Java Junction


112 N. Holden St. has served as a storefront for local businesses since 1885, the most notable of which has been the Wilcoxon Brothers Clothing in 1932, Cut Price Store in 1940, Stewart’s Shoes 1955 and Bill Baker Insurance Agency (1958-1972). The building has been home to Java Junction, an espresso bar and roastery, since 1995, with local eatery La Sous Terre housed in the basement and has served as a staple of the downtown landscape since then.
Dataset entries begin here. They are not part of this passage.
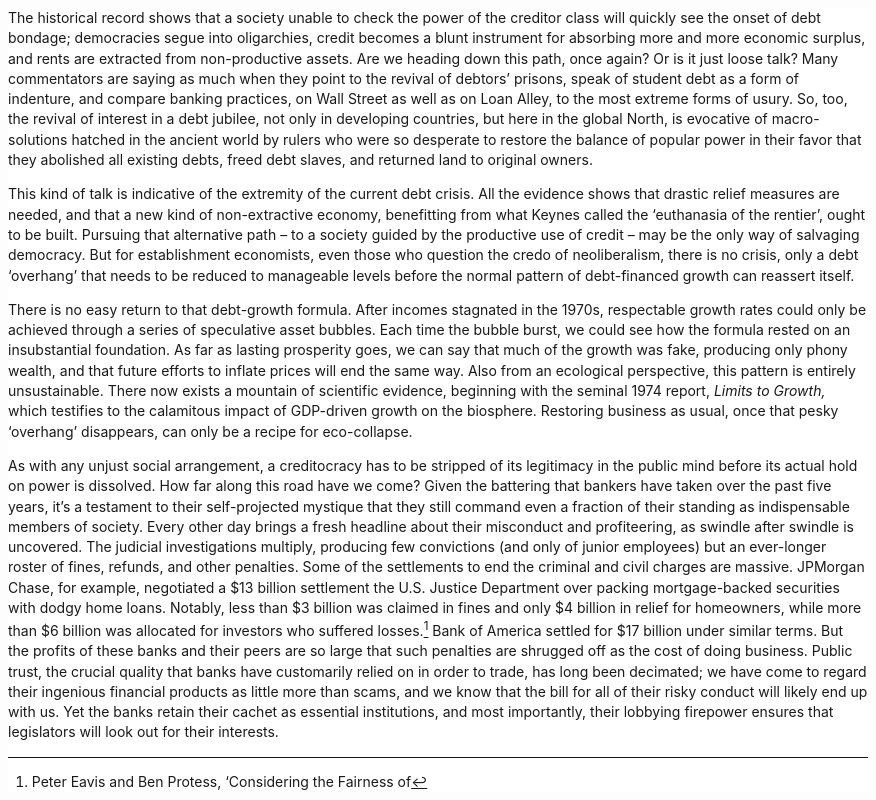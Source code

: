 The historical record shows that a society unable to check the power of
the creditor class will quickly see the onset of debt bondage;
democracies segue into oligarchies, credit becomes a blunt instrument
for absorbing more and more economic surplus, and rents are extracted
from non-productive assets. Are we heading down this path, once again?
Or is it just loose talk? Many commentators are saying as much when they
point to the revival of debtors’ prisons, speak of student debt as a
form of indenture, and compare banking practices, on Wall Street as well
as on Loan Alley, to the most extreme forms of usury. So, too, the
revival of interest in a debt jubilee, not only in developing countries,
but here in the global North, is evocative of macro-solutions hatched in
the ancient world by rulers who were so desperate to restore the balance
of popular power in their favor that they abolished all existing debts,
freed debt slaves, and returned land to original owners.

This kind of talk is indicative of the extremity of the current debt
crisis. All the evidence shows that drastic relief measures are needed,
and that a new kind of non-extractive economy, benefitting from what
Keynes called the ‘euthanasia of the rentier’, ought to be built.
Pursuing that alternative path – to a society guided by the productive
use of credit – may be the only way of salvaging democracy. But for
establishment economists, even those who question the credo of
neoliberalism, there is no crisis, only a debt ‘overhang’ that needs to
be reduced to manageable levels before the normal pattern of
debt-financed growth can reassert itself.

There is no easy return to that debt-growth formula. After incomes
stagnated in the 1970s, respectable growth rates could only be achieved
through a series of speculative asset bubbles. Each time the bubble
burst, we could see how the formula rested on an insubstantial
foundation. As far as lasting prosperity goes, we can say that much of
the growth was fake, producing only phony wealth, and that future
efforts to inflate prices will end the same way. Also from an ecological
perspective, this pattern is entirely unsustainable. There now exists a
mountain of scientific evidence, beginning with the seminal 1974 report,
*Limits to Growth,* which testifies to the calamitous impact of
GDP-driven growth on the biosphere. Restoring business as usual, once
that pesky ‘overhang’ disappears, can only be a recipe for eco-collapse.

As with any unjust social arrangement, a creditocracy has to be stripped
of its legitimacy in the public mind before its actual hold on power is
dissolved. How far along this road have we come? Given the battering
that bankers have taken over the past five years, it’s a testament to
their self-projected mystique that they still command even a fraction of
their standing as indispensable members of society. Every other day
brings a fresh headline about their misconduct and profiteering, as
swindle after swindle is uncovered. The judicial investigations
multiply, producing few convictions (and only of junior employees) but
an ever-longer roster of fines, refunds, and other penalties. Some of
the settlements to end the criminal and civil charges are massive.
JPMorgan Chase, for example, negotiated a \$13 billion settlement the
U.S. Justice Department over packing mortgage-backed securities with
dodgy home loans. Notably, less than \$3 billion was claimed in fines
and only \$4 billion in relief for homeowners, while more than \$6
billion was allocated for investors who suffered losses.[^1_5-Ross_11] Bank of
America settled for \$17 billion under similar terms. But the profits of
these banks and their peers are so large that such penalties are
shrugged off as the cost of doing business. Public trust, the crucial
quality that banks have customarily relied on in order to trade, has
long been decimated; we have come to regard their ingenious financial
products as little more than scams, and we know that the bill for all of
their risky conduct will likely end up with us. Yet the banks retain
their cachet as essential institutions, and most importantly, their
lobbying firepower ensures that legislators will look out for their
interests.

[^1_5-Ross_1]: Thomas Piketty, *Capital in the Twenty-First Century,* Cambridge:
[^1_5-Ross_2]: Many of the arguments, and a good deal of the content, for this
[^1_5-Ross_3]: Jeff Madrick, ‘A Bit of Good News’, *Harper’s*, April 2013:
[^1_5-Ross_4]: See [http://dealbook.nytimes.com/2013/03/11/big-banks-go-wrong-but-pay-a-little-price/](http://dealbook.nytimes.com/2013/03/11/big-banks-go-wrong-but-pay-a-little-price/)
[^1_5-Ross_5]: See Nomi Prins, *All the Presidents’ Bankers: The Hidden
[^1_5-Ross_6]: Letter to Col. Edward Mandell House (21 November 1933), in
[^1_5-Ross_7]: As quoted in Robert Manning, *Credit Card Nation: The
[^1_5-Ross_8]: According to an August 2013 report from the Federal Reserve
[^1_5-Ross_9]: Matt Taibbi, ‘Greed and Debt: The True Story of Mitt Romney
[^1_5-Ross_10]: James MacDonald, *A Free Nation Deep in Debt: The Financial
[^1_5-Ross_11]: Peter Eavis and Ben Protess, ‘Considering the Fairness of
[^1_5-Ross_12]: Anat Admati and Martin Hellwig, *The Bankers’ New Clothes:
[^1_5-Ross_13]: Damien Millet and Eric Toussaint, *Who Owes Who? 50
[^1_5-Ross_14]: François Chesnais, *Les Dettes Illégitimes: Quand les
The tallest man in the world visited Warrensburg shortly before he died. Robert Wadlow standing on the corner of West Pine Street and Holden Street.  At 8 feet 9 1/2 inches tall or 268 cm.  He was the tallest man ever confirmed in the world and still growing at the time of his death at only 22 years of age. Four bands greeted Wadlow at Warrensburg, and the towering 22-year old youth expressed pleasure at the reception. The giant’s visit was sponsored by Stewart’s Bootery. Wadlow spent about two hours here, appearing on a truck on Holden Street. While in high school Robert was taught by three persons formerly of Warrensburg Teachers College, Miss Letha McCousland, James Stage and F. H. Harlan. The three were here during his visit, and Miss McCousland and Mr. Stage talked to him on the truck.  When last measured, Wadlow was 8 feet ) 9 1/2 inches tall.  He weighed 491 pounds, wore size 37 shoes and had a ring size of 25.
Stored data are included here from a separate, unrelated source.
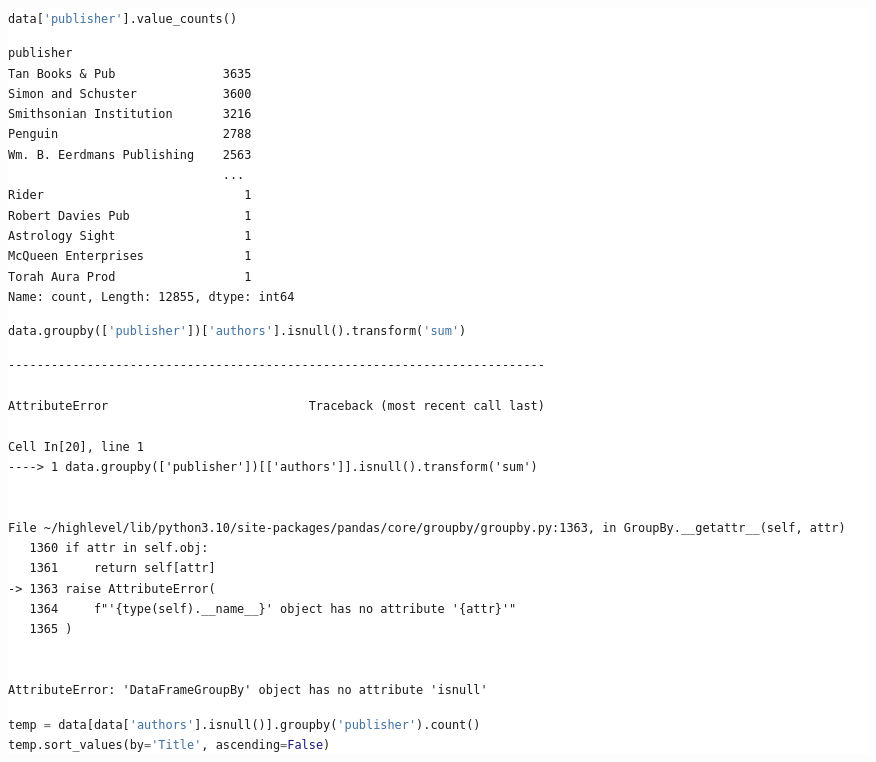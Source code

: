 


```python
data['publisher'].value_counts()
```




    publisher
    Tan Books & Pub               3635
    Simon and Schuster            3600
    Smithsonian Institution       3216
    Penguin                       2788
    Wm. B. Eerdmans Publishing    2563
                                  ... 
    Rider                            1
    Robert Davies Pub                1
    Astrology Sight                  1
    McQueen Enterprises              1
    Torah Aura Prod                  1
    Name: count, Length: 12855, dtype: int64




```python
data.groupby(['publisher'])['authors'].isnull().transform('sum')
```


    ---------------------------------------------------------------------------

    AttributeError                            Traceback (most recent call last)

    Cell In[20], line 1
    ----> 1 data.groupby(['publisher'])[['authors']].isnull().transform('sum')


    File ~/highlevel/lib/python3.10/site-packages/pandas/core/groupby/groupby.py:1363, in GroupBy.__getattr__(self, attr)
       1360 if attr in self.obj:
       1361     return self[attr]
    -> 1363 raise AttributeError(
       1364     f"'{type(self).__name__}' object has no attribute '{attr}'"
       1365 )


    AttributeError: 'DataFrameGroupBy' object has no attribute 'isnull'



```python
temp = data[data['authors'].isnull()].groupby('publisher').count()
temp.sort_values(by='Title', ascending=False)
```




<div>
<style scoped>
    .dataframe tbody tr th:only-of-type {
        vertical-align: middle;
    }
The two-story two-part commercial block has red brick cladding and a flat roof. A flat parapet with terra cotta tile coping caps the building. Corbelled brick courses above the storefront and the second story windows ornament the building. The primary (east) elevation has three bays. On the first story, display windows fill the outer bays; paired glazed aluminum doors fill the recessed entrance in the center bay. A leaded glass transom spans the length of the storefront. Brick window hoods and stone sills frame the window opening in each bay; double-hung vinyl windows with simulated muntin grids fill the openings. This building retains integrity and clearly communicates its historic commercial function and the era in which it was constructed, rendering it contributing to the historic district.